Dataset entries:
-=-=-

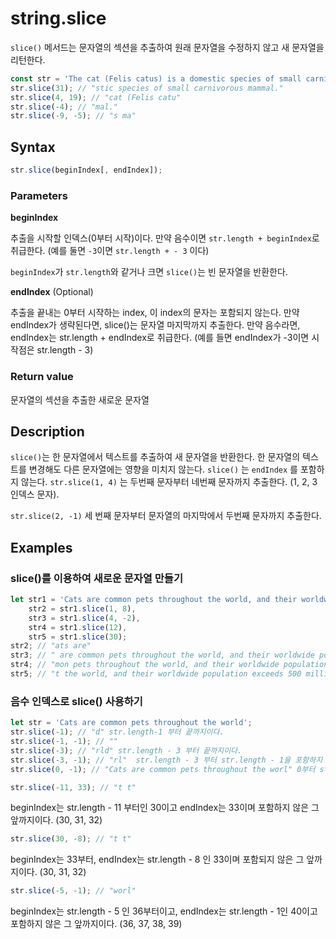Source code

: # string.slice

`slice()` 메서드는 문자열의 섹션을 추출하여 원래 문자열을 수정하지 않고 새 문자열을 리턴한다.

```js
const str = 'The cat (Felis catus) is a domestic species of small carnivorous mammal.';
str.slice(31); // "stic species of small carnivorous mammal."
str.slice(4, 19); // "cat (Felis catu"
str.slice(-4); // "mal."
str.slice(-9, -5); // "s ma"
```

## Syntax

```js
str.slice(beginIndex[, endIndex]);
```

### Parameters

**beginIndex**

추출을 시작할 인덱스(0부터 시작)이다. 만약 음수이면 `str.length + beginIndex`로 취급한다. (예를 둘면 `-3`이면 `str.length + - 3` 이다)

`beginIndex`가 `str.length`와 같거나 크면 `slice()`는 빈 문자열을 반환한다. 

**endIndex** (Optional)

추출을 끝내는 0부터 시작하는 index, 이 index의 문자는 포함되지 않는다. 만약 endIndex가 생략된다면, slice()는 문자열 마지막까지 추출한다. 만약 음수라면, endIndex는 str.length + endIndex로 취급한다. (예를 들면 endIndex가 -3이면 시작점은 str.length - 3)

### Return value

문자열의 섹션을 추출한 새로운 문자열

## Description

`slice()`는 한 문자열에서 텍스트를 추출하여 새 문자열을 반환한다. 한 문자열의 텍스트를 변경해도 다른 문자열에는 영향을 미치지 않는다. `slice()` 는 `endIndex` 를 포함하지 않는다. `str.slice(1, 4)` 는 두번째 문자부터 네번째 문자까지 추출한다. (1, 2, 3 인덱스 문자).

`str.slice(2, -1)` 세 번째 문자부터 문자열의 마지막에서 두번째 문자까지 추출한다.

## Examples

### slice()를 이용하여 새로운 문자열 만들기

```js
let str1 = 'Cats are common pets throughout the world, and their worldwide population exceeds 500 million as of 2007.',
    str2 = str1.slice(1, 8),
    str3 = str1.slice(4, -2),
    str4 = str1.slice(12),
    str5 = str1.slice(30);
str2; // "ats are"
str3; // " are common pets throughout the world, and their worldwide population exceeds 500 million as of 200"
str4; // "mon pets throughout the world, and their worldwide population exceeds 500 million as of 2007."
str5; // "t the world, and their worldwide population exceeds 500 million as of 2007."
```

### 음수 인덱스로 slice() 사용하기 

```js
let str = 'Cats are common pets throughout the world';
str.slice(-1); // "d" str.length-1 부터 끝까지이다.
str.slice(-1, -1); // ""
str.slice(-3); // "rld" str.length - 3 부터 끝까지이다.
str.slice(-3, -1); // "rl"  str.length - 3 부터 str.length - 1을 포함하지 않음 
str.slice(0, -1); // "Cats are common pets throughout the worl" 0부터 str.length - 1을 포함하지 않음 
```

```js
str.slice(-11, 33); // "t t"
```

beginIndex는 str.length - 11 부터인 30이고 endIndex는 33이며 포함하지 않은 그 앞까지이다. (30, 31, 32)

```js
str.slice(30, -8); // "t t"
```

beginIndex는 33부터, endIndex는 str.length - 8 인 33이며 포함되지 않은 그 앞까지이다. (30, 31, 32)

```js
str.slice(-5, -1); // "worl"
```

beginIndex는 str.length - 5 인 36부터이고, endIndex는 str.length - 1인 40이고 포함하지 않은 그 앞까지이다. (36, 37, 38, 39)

-=-=-

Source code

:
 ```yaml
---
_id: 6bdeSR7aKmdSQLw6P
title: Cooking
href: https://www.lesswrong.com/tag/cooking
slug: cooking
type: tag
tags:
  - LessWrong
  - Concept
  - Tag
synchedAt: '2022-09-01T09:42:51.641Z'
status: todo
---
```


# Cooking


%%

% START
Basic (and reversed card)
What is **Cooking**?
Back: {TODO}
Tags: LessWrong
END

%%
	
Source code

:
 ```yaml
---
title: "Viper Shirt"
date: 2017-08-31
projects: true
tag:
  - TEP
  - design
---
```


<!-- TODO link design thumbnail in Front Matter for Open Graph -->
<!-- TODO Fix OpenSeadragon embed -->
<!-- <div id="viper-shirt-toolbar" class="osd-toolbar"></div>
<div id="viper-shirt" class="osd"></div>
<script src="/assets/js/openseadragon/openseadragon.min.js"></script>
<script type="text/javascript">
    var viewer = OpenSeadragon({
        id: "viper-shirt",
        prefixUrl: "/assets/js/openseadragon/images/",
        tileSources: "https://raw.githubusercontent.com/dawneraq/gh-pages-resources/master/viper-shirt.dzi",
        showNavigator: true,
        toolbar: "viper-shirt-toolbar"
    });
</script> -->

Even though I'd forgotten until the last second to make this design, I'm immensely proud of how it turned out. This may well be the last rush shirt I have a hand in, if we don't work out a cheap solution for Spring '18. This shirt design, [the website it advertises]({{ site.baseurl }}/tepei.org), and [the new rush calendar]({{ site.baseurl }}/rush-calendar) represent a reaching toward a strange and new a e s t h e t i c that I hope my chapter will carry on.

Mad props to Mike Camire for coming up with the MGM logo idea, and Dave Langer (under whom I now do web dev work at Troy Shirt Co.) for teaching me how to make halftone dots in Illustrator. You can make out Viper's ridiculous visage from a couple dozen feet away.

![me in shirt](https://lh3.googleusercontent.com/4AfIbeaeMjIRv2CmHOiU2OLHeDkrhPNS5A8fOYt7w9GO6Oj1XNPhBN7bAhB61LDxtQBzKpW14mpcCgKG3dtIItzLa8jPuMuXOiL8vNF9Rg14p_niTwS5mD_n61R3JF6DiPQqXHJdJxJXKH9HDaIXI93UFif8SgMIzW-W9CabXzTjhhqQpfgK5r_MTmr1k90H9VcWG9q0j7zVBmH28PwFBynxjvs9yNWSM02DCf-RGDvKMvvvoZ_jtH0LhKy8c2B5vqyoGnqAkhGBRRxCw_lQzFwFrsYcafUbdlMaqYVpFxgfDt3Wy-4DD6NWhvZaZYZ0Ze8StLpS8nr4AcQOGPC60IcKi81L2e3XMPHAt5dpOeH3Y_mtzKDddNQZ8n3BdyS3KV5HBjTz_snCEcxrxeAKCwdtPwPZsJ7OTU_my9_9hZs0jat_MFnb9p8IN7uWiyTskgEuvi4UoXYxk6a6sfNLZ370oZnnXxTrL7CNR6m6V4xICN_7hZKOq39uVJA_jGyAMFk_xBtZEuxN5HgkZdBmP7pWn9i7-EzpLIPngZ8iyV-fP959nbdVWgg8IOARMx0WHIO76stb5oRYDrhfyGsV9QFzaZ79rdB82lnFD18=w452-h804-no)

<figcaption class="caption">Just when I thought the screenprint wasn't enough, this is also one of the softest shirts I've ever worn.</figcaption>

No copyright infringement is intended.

-=-=-

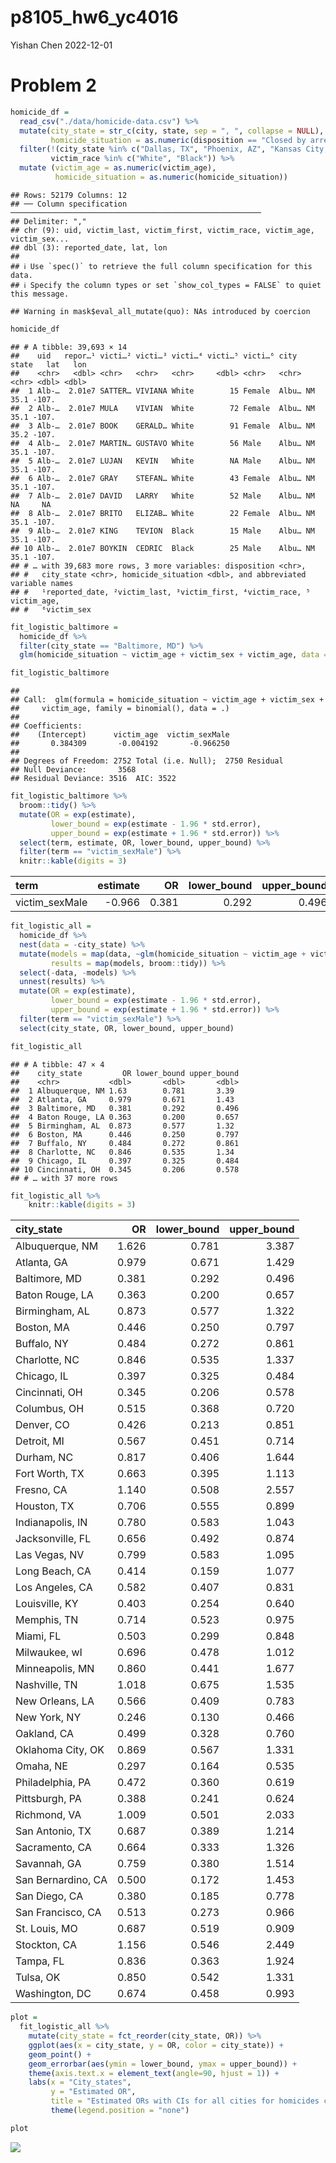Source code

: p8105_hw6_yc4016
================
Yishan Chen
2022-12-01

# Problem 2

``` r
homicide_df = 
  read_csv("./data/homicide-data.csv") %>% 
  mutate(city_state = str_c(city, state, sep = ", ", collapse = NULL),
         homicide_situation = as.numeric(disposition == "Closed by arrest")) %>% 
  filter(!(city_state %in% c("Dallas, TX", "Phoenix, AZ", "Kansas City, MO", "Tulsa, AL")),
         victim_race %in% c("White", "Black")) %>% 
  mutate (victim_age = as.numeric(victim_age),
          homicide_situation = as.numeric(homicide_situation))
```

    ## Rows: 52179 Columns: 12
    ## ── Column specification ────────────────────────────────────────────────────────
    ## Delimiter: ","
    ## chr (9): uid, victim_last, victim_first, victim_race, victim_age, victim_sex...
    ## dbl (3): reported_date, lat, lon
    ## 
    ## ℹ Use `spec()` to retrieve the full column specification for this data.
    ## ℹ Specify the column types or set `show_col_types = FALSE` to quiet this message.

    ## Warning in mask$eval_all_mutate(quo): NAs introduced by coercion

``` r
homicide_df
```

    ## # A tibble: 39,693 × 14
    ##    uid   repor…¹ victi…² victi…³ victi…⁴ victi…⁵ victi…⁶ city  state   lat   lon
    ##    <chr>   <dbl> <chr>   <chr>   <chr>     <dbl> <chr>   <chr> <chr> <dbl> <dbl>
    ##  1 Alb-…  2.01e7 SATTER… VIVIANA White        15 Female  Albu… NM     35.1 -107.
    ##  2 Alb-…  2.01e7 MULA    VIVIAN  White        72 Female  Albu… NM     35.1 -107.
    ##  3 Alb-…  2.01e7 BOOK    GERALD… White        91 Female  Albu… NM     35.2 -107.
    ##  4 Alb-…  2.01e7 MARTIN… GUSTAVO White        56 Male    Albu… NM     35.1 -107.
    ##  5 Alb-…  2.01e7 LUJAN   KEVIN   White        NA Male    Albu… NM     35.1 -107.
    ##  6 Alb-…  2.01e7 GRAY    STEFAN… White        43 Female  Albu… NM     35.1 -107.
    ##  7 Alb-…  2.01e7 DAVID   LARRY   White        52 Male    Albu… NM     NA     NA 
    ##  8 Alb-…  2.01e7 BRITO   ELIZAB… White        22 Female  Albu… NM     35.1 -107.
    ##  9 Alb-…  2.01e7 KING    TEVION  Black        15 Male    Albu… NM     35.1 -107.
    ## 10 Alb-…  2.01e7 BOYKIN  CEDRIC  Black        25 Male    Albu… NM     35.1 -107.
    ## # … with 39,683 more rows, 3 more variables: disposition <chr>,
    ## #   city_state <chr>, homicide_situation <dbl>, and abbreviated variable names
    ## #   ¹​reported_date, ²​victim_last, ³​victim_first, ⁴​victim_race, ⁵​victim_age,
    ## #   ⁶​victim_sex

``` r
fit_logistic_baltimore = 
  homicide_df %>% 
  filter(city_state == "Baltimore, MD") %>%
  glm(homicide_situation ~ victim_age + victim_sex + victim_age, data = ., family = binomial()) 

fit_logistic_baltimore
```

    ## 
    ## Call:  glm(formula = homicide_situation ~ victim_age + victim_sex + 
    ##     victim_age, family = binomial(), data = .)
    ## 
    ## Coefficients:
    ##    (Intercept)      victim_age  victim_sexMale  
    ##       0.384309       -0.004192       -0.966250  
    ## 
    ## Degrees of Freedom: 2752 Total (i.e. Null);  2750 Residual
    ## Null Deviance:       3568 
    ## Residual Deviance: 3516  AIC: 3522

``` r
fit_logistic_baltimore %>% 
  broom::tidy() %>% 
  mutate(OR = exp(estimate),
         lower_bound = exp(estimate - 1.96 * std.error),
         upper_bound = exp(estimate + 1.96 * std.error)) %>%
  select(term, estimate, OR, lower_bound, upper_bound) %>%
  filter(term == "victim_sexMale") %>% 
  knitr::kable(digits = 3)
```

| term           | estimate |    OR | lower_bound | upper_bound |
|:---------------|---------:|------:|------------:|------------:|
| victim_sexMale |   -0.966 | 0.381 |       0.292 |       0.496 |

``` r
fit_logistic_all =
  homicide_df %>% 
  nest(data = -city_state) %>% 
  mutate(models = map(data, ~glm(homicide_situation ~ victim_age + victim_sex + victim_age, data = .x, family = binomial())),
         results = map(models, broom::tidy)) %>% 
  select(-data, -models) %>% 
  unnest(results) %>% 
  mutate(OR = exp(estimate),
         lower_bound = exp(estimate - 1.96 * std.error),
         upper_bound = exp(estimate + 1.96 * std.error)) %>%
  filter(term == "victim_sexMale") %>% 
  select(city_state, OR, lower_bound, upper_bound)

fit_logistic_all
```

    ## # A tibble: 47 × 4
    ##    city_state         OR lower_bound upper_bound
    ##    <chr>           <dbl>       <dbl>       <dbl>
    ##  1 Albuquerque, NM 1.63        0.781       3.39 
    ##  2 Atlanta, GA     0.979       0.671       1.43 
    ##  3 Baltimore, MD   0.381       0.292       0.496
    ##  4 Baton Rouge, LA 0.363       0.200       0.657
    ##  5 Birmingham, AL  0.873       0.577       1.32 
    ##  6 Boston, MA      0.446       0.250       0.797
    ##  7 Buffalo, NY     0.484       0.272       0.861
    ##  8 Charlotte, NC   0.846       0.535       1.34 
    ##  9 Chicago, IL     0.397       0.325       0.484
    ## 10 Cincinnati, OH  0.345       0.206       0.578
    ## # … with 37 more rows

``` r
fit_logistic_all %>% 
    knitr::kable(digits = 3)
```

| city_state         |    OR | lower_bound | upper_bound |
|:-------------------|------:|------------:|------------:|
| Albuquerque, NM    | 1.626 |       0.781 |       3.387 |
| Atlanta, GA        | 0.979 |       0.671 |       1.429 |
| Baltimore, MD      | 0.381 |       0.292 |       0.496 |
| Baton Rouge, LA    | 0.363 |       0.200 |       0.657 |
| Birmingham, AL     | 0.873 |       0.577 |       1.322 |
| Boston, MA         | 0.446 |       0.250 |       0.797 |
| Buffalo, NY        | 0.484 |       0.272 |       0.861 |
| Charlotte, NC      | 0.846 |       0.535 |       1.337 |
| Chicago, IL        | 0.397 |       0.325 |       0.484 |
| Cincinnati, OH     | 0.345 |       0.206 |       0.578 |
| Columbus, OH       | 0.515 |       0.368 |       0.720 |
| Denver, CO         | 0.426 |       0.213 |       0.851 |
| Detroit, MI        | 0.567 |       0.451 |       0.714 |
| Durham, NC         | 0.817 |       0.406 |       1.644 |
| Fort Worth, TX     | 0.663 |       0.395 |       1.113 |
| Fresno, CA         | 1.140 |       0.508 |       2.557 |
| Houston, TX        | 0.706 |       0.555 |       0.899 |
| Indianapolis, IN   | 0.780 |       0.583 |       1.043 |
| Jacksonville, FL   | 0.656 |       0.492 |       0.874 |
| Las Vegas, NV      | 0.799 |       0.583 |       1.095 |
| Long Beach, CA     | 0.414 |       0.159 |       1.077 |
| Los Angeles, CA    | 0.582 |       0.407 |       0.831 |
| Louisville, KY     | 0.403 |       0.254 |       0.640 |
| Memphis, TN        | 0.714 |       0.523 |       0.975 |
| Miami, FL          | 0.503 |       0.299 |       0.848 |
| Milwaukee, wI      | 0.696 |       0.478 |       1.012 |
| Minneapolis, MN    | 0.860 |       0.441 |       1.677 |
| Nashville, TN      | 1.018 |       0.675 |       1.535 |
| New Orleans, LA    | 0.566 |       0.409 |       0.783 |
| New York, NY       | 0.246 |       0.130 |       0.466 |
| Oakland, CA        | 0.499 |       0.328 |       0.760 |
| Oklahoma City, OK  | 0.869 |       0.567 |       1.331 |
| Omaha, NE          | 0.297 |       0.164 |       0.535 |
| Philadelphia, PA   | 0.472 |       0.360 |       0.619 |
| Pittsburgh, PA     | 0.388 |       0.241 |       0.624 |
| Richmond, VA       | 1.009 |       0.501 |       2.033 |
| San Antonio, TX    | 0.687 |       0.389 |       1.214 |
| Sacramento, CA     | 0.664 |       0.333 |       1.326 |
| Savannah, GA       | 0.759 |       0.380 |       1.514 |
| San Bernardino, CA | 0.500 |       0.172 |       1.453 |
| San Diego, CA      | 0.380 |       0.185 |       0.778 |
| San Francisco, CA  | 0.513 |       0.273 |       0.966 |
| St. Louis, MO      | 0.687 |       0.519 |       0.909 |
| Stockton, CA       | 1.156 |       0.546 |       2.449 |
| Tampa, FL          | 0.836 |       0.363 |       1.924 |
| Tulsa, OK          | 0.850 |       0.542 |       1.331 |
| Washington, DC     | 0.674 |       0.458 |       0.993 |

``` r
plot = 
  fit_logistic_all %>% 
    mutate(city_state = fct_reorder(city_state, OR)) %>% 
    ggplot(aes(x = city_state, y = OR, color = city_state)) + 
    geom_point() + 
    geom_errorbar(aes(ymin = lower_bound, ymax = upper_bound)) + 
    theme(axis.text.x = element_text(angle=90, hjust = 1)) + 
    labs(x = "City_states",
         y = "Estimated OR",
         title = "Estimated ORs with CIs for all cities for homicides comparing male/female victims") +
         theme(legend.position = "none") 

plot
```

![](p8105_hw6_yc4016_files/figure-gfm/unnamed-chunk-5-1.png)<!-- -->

-=-=-

(Aim of the task): Above are records; repeat only the lines starting at the line with "victim_race, victim_age, victim_sex..." and ending at the line with "<chr> <dbl> <dbl>", exactly as they appear, both included.

(Solution below):
    ## chr (9): uid, victim_last, victim_first, victim_race, victim_age, victim_sex...
    ## dbl (3): reported_date, lat, lon
    ## 
    ## ℹ Use `spec()` to retrieve the full column specification for this data.
    ## ℹ Specify the column types or set `show_col_types = FALSE` to quiet this message.

    ## Warning in mask$eval_all_mutate(quo): NAs introduced by coercion

``` r
homicide_df
```

    ## # A tibble: 39,693 × 14
    ##    uid   repor…¹ victi…² victi…³ victi…⁴ victi…⁵ victi…⁶ city  state   lat   lon
    ##    <chr>   <dbl> <chr>   <chr>   <chr>     <dbl> <chr>   <chr> <chr> <dbl> <dbl>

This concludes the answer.